● WORK TO COMPLETE
Report the lines of the material that carry the string "images".

● RECORDED INFORMATION
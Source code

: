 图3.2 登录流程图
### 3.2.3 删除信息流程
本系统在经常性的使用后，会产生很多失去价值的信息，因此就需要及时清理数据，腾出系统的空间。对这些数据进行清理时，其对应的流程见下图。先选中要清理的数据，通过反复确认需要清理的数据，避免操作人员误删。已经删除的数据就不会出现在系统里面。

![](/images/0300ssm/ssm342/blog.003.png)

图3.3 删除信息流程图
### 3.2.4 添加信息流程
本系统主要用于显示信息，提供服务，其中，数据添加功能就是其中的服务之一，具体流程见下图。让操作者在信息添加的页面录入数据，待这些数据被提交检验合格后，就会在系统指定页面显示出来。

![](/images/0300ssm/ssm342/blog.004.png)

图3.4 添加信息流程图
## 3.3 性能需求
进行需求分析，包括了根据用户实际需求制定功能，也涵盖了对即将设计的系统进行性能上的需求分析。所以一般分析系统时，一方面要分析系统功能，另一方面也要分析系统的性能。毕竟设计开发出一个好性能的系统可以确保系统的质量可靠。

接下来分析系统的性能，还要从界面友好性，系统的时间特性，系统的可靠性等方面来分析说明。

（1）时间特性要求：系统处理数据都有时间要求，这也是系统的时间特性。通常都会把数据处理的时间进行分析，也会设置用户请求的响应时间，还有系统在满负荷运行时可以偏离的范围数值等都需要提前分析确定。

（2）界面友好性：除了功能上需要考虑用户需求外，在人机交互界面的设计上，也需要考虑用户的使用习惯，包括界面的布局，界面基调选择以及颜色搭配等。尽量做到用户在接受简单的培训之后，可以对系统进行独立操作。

● WRITTEN RESPONSE
![](/images/0300ssm/ssm342/blog.003.png)
![](/images/0300ssm/ssm342/blog.004.png)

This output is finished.